As pointed out above, multi-level loop unrolling is needed for good performance, including the case where one of the arguments is rank 1 or "nearly so" (far from square). It should be possible to come up with source code which will perform well on typical Instruction Level Parallel architectures, as long as cache dependencies don't come into play. No doubt there area number of special cases which need to be considered simply based on whether the size in one of the dimensions is small. In a given application, it may well be feasible to use CONTAINS with a version appropriate for that position.

Source code replacement for MATMUL requires one of the the f90-style interfaces: internal function, included in module, or explicit interface block. These require the specialization to one of the 3 forms which MATMUL is permitted to take: rank 1 times rank 2, rank 2 times rank 2, rank 2 times rank 1. The module scheme should allow implementation of generics, where a separate function is to be provided for each combination of KIND and rank. This would allow the programmer to make a more suitable trade between accuracy and speed than the compiler vendor. Situations occur where one compiler runs correctly with source code replacement but not with the intrinsic MATMUL, and another works only the other way around, with the same code.

As industry-standard benchmarks do not yet use f90-style code, there seems not to have been enough incentive to develop these features to a useful state of maturity.

TAN

Some form of extended precision argument reduction is useful. One of the more successful (and slower) is shown in the netlib/cephes implementation. Prior to f77, it was common to use sin(x)/cos(x), which is slow and less accurate. Accurate results for small x depend on using a form such as tan(x)= x + x**3*p(x)/q(x). Contrary to what some think, there should be no infinities, as the argument cannot come much closer than EPSILON to a pole. As mentioned above, TAN() is simple enough to be expanded in line even on architectures which don't have firmware trig functions, although that is seldom more than academic.

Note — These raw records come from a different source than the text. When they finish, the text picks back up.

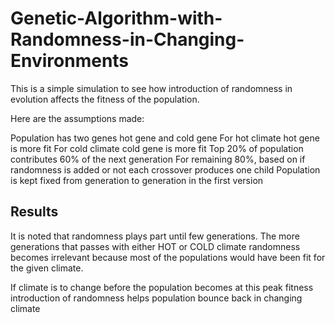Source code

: # Genetic-Algorithm-with-Randomness-in-Changing-Environments

This is a simple simulation to see how introduction of randomness in evolution affects the fitness of the population.

Here are the assumptions made:

Population has two genes hot gene and cold gene
For hot climate hot gene is more fit
For cold climate cold gene is more fit
Top 20% of population contributes 60% of the next generation
For remaining 80%, based on if randomness is added or not each crossover produces one child
Population is kept fixed from generation to generation in the first version

## Results

It is noted that randomness plays part until few generations. The more generations that passes with either HOT or COLD climate
randomness becomes irrelevant because most of the populations would have been fit for the given climate.

If climate is to change before the population becomes at this peak fitness introduction of randomness helps population bounce back in changing climate
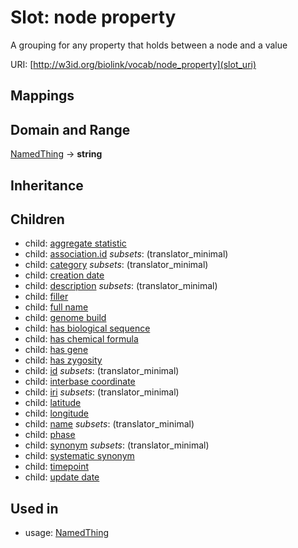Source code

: # Slot: node property


A grouping for any property that holds between a node and a value

URI: [http://w3id.org/biolink/vocab/node_property](slot_uri)
## Mappings

## Domain and Range

[NamedThing](NamedThing.md) -> **string**
## Inheritance

## Children

 *  child: [aggregate statistic](aggregate_statistic.md)
 *  child: [association.id](association_id.md) *subsets*: (translator_minimal)
 *  child: [category](category.md) *subsets*: (translator_minimal)
 *  child: [creation date](creation_date.md)
 *  child: [description](description.md) *subsets*: (translator_minimal)
 *  child: [filler](filler.md)
 *  child: [full name](full_name.md)
 *  child: [genome build](genome_build.md)
 *  child: [has biological sequence](has_biological_sequence.md)
 *  child: [has chemical formula](has_chemical_formula.md)
 *  child: [has gene](has_gene.md)
 *  child: [has zygosity](has_zygosity.md)
 *  child: [id](id.md) *subsets*: (translator_minimal)
 *  child: [interbase coordinate](interbase_coordinate.md)
 *  child: [iri](iri.md) *subsets*: (translator_minimal)
 *  child: [latitude](latitude.md)
 *  child: [longitude](longitude.md)
 *  child: [name](name.md) *subsets*: (translator_minimal)
 *  child: [phase](phase.md)
 *  child: [synonym](synonym.md) *subsets*: (translator_minimal)
 *  child: [systematic synonym](systematic_synonym.md)
 *  child: [timepoint](timepoint.md)
 *  child: [update date](update_date.md)
## Used in

 *  usage: [NamedThing](NamedThing.md)
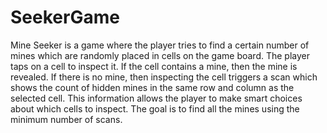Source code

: # SeekerGame

Mine Seeker is a game where the player tries to find a certain number of mines which are randomly
placed in cells on the game board. The player taps on a cell to inspect it. If the cell contains a mine,
then the mine is revealed. If there is no mine, then inspecting the cell triggers a scan which shows the
count of hidden mines in the same row and column as the selected cell. This information allows the
player to make smart choices about which cells to inspect. The goal is to find all the mines using the
minimum number of scans. 



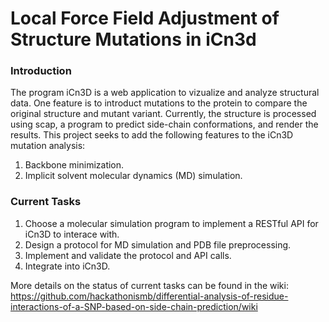 # Local Force Field Adjustment of Structure Mutations in iCn3d

### Introduction

The program iCn3D is a web application to vizualize and analyze structural data. One feature is to introduct mutations to the protein to compare the original structure and mutant variant. Currently, the structure is processed using scap, a program to predict side-chain conformations, and render the results. This project seeks to add the following features to the iCn3D mutation analysis:

1. Backbone minimization.
2. Implicit solvent molecular dynamics (MD) simulation.

### Current Tasks

1. Choose a molecular simulation program to implement a RESTful API for iCn3D to interace with.
2. Design a protocol for MD simulation and PDB file preprocessing.
3. Implement and validate the protocol and API calls.
4. Integrate into iCn3D. 

More details on the status of current tasks can be found in the wiki: https://github.com/hackathonismb/differential-analysis-of-residue-interactions-of-a-SNP-based-on-side-chain-prediction/wiki 
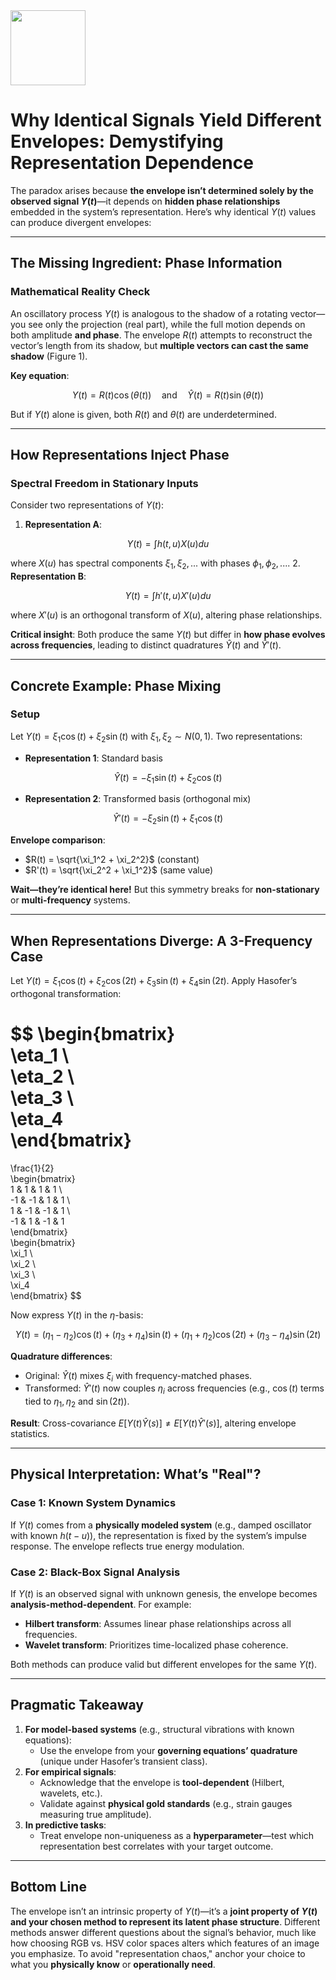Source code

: <img src="https://r2cdn.perplexity.ai/pplx-full-logo-primary-dark%402x.png" class="logo" width="120"/>

# Why Identical Signals Yield Different Envelopes: Demystifying Representation Dependence

The paradox arises because **the envelope isn’t determined solely by the observed signal $Y(t)$**—it depends on **hidden phase relationships** embedded in the system’s representation. Here’s why identical $Y(t)$ values can produce divergent envelopes:

---

## The Missing Ingredient: Phase Information

### Mathematical Reality Check

An oscillatory process $Y(t)$ is analogous to the shadow of a rotating vector—you see only the projection (real part), while the full motion depends on both amplitude **and phase**. The envelope $R(t)$ attempts to reconstruct the vector’s length from its shadow, but **multiple vectors can cast the same shadow** (Figure 1).

**Key equation**:

$$
Y(t) = R(t)\cos(\theta(t)) \quad \text{and} \quad \hat{Y}(t) = R(t)\sin(\theta(t))
$$

But if $Y(t)$ alone is given, both $R(t)$ and $\theta(t)$ are underdetermined.

---

## How Representations Inject Phase

### Spectral Freedom in Stationary Inputs

Consider two representations of $Y(t)$:

1. **Representation A**:

$$
Y(t) = \int h(t, u) X(u) du
$$

where $X(u)$ has spectral components $\xi_1, \xi_2, ...$ with phases $\phi_1, \phi_2, ...$.
2. **Representation B**:

$$
Y(t) = \int h'(t, u) X'(u) du
$$

where $X'(u)$ is an orthogonal transform of $X(u)$, altering phase relationships.

**Critical insight**: Both produce the same $Y(t)$ but differ in **how phase evolves across frequencies**, leading to distinct quadratures $\hat{Y}(t)$ and $\hat{Y}'(t)$.

---

## Concrete Example: Phase Mixing

### Setup

Let $Y(t) = \xi_1 \cos(t) + \xi_2 \sin(t)$ with $\xi_1, \xi_2 \sim N(0,1)$. Two representations:

- **Representation 1**: Standard basis

$$
\hat{Y}(t) = -\xi_1 \sin(t) + \xi_2 \cos(t)
$$
- **Representation 2**: Transformed basis (orthogonal mix)

$$
\hat{Y}'(t) = -\xi_2 \sin(t) + \xi_1 \cos(t)
$$

**Envelope comparison**:

- $R(t) = \sqrt{\xi_1^2 + \xi_2^2}$ (constant)
- $R'(t) = \sqrt{\xi_2^2 + \xi_1^2}$ (same value)

**Wait—they’re identical here!** But this symmetry breaks for **non-stationary** or **multi-frequency** systems.

---

## When Representations Diverge: A 3-Frequency Case

Let $Y(t) = \xi_1 \cos(t) + \xi_2 \cos(2t) + \xi_3 \sin(t) + \xi_4 \sin(2t)$. Apply Hasofer’s orthogonal transformation:

$$
\begin{bmatrix}  
\eta_1 \\  
\eta_2 \\  
\eta_3 \\  
\eta_4  
\end{bmatrix}  
=  
\frac{1}{2}  
\begin{bmatrix}  
1 & 1 & 1 & 1 \\  
-1 & -1 & 1 & 1 \\  
1 & -1 & -1 & 1 \\  
-1 & 1 & -1 & 1  
\end{bmatrix}  
\begin{bmatrix}  
\xi_1 \\  
\xi_2 \\  
\xi_3 \\  
\xi_4  
\end{bmatrix}
$$

Now express $Y(t)$ in the $\eta$-basis:

$$
Y(t) = (\eta_1 - \eta_2)\cos(t) + (\eta_3 + \eta_4)\sin(t) + (\eta_1 + \eta_2)\cos(2t) + (\eta_3 - \eta_4)\sin(2t)
$$

**Quadrature differences**:

- Original: $\hat{Y}(t)$ mixes $\xi_i$ with frequency-matched phases.
- Transformed: $\hat{Y}'(t)$ now couples $\eta_i$ across frequencies (e.g., $\cos(t)$ terms tied to $\eta_1, \eta_2$ and $\sin(2t)$).

**Result**: Cross-covariance $E[Y(t)\hat{Y}(s)] \neq E[Y(t)\hat{Y}'(s)]$, altering envelope statistics.

---

## Physical Interpretation: What’s "Real"?

### Case 1: Known System Dynamics

If $Y(t)$ comes from a **physically modeled system** (e.g., damped oscillator with known $h(t-u)$), the representation is fixed by the system’s impulse response. The envelope reflects true energy modulation.

### Case 2: Black-Box Signal Analysis

If $Y(t)$ is an observed signal with unknown genesis, the envelope becomes **analysis-method-dependent**. For example:

- **Hilbert transform**: Assumes linear phase relationships across all frequencies.
- **Wavelet transform**: Prioritizes time-localized phase coherence.

Both methods can produce valid but different envelopes for the same $Y(t)$.

---

## Pragmatic Takeaway

1. **For model-based systems** (e.g., structural vibrations with known equations):
    - Use the envelope from your **governing equations’ quadrature** (unique under Hasofer’s transient class).
2. **For empirical signals**:
    - Acknowledge that the envelope is **tool-dependent** (Hilbert, wavelets, etc.).
    - Validate against **physical gold standards** (e.g., strain gauges measuring true amplitude).
3. **In predictive tasks**:
    - Treat envelope non-uniqueness as a **hyperparameter**—test which representation best correlates with your target outcome.

---

## Bottom Line

The envelope isn’t an intrinsic property of $Y(t)$—it’s a **joint property of $Y(t)$ and your chosen method to represent its latent phase structure**. Different methods answer different questions about the signal’s behavior, much like how choosing RGB vs. HSV color spaces alters which features of an image you emphasize. To avoid "representation chaos," anchor your choice to what you **physically know** or **operationally need**.


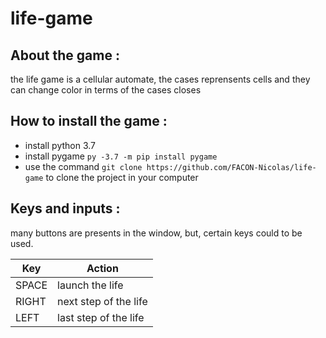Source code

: # life-game

## About the game  :
<p> the life game is a cellular automate, the cases reprensents cells and they can change color in terms of the cases closes</p>

## How to install the game : 
 + install python 3.7
 + install pygame ``py -3.7 -m pip install pygame``
 + use the command ``git clone https://github.com/FACON-Nicolas/life-game`` to clone the project in your computer

## Keys and inputs : 
<p>many buttons are presents in the window, but, certain keys could to be used.</p>

| Key | Action |
|-----|--------|
| SPACE | launch the life |
| RIGHT | next step of the life |
| LEFT | last step of the life |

Intel's '387 built-in tan() gives good results when compiled separately, but has not worked correctly for this author when compiled in line. '287 compatible code will be slower, as the original instruction, a "partial" tan(), required external swapping of data according to sub-range.

TANH

While a rational approximation for small arguments seems logical, the series approximation has a better behavior (monotonically decreasing terms), and thus better accuracy. The speed trade-off between the large number of terms in a series and the slowness of division is close on many architectures. For 128-bit precision, the rational approximation is faster.

For arguments of magnitude > 5./8., the form

tanh(x) = 1 - 2/(exp(x+x)+1)

works well.